The Samsung actually looks like a real good buy, except that its 20" sizee is a tad too small, I think. While the NEC 2690 also seems great, 26" is just too large; I just don't have that kind of space. I use the monitor for other things as well, and the angle to my near field monitors would just be too great. The Samsung with in 21" or 22" would be perfect :) Of course, NEC has other sized models but not with the same technology (read gamut, response time, etc.).
 

Cem_Usakligil

Active member
... Anyway, for me at least, the question of lifespan of these monitors is a consideration. I'm happy paying the ca. $1600 for the Samsung, but only if it lasts a reasonable amount of time. To pay some 1.5k every couple of years is not gonna happen! So what is the typical lifespan of these LCSs. And are LED backed different in this respect than CCFL backed?...
Very valid questions Kris.

I bought a couple of Dell 2005FWP monitors two years ago. They were first class monitors for photo work, very expensive at that time too. These 20" 1680x1050 screens (used to) profile very well, not so anymore.

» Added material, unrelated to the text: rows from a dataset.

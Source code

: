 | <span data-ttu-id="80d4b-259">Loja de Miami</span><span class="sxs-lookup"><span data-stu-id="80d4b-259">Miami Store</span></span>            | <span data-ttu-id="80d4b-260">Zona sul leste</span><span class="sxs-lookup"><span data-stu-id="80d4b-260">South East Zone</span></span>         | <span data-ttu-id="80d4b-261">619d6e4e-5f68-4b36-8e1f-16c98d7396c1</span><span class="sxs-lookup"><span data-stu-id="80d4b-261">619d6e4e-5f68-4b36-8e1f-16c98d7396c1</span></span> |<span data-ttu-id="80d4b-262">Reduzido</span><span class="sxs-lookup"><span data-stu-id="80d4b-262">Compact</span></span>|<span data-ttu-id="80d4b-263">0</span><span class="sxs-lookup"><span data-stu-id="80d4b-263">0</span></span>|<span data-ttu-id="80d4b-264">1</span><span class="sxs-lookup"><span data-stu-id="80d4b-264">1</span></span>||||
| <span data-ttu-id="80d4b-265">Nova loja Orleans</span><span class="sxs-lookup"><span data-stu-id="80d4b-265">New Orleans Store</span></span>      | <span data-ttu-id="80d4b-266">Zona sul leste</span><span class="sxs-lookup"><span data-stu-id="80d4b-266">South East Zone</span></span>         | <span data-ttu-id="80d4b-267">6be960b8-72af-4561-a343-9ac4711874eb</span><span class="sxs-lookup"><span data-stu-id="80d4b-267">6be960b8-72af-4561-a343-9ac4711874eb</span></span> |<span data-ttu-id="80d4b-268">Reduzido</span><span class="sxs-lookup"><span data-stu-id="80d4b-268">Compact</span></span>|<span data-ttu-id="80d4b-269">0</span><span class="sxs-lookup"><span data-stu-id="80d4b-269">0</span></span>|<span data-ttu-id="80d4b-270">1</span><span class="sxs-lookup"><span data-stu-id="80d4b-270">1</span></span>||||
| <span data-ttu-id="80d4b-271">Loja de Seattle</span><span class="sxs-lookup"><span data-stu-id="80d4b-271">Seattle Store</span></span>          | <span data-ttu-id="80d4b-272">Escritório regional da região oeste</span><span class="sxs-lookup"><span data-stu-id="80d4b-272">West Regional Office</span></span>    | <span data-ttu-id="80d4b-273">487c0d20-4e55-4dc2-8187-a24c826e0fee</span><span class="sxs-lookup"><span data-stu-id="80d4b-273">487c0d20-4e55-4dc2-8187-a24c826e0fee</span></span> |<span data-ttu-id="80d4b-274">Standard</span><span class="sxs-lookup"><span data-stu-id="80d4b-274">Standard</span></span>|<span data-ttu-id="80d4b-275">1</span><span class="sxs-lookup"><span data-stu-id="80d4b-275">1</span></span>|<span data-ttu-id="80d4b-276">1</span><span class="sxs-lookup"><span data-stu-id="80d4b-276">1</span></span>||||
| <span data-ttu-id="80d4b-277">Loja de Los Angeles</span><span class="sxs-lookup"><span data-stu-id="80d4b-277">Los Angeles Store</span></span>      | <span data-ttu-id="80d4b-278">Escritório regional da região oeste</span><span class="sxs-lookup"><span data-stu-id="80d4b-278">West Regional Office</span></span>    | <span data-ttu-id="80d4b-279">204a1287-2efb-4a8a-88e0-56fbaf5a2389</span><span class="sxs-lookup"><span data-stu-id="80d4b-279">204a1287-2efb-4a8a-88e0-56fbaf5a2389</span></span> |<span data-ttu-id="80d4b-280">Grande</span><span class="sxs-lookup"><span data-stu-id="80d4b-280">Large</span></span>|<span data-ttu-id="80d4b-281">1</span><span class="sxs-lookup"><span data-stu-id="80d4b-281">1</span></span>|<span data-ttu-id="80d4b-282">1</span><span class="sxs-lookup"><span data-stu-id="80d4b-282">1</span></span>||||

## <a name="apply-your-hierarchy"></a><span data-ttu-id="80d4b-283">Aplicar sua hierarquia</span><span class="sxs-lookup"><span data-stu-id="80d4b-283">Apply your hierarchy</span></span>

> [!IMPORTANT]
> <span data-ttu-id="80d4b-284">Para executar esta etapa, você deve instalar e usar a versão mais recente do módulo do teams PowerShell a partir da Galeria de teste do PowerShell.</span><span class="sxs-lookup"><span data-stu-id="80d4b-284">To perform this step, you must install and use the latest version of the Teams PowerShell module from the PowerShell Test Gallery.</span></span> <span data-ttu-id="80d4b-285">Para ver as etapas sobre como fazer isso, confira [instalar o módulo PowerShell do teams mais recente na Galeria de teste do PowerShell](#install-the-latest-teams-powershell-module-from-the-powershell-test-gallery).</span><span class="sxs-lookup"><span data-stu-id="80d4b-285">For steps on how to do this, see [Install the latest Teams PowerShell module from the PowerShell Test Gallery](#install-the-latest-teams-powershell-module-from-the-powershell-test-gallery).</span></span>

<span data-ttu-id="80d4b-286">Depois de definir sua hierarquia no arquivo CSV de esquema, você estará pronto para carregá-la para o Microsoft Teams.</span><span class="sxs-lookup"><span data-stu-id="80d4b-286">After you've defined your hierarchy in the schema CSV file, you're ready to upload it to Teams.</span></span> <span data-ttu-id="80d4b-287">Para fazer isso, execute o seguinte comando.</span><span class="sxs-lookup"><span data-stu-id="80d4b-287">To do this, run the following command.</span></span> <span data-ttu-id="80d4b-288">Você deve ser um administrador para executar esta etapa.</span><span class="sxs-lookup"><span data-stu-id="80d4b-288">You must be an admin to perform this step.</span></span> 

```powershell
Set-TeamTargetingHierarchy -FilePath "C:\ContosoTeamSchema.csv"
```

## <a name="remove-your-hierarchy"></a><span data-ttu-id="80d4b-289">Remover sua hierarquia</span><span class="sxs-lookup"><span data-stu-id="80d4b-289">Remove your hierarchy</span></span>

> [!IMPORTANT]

Also, they suffer from what they call a pixel persistency, and it is getting worse recently. Pixel persistency is similar to the etching on CRT monitors, but theoretically reversible. One has to use a screen saver, change positions of application windows often, switch off the monitor when not in use, etc. I have been doing just that and the pixels are then reset. But in those areas of the screen where this issue is most visible, the persistency reappears very soon. I am not happy.

So I am back to square 1, got rid of my Trinitron CRTs but my LCDs are not much better on the long term it seems. I am a bit skeptical to be honest and would like to hear about other people's experiences as well.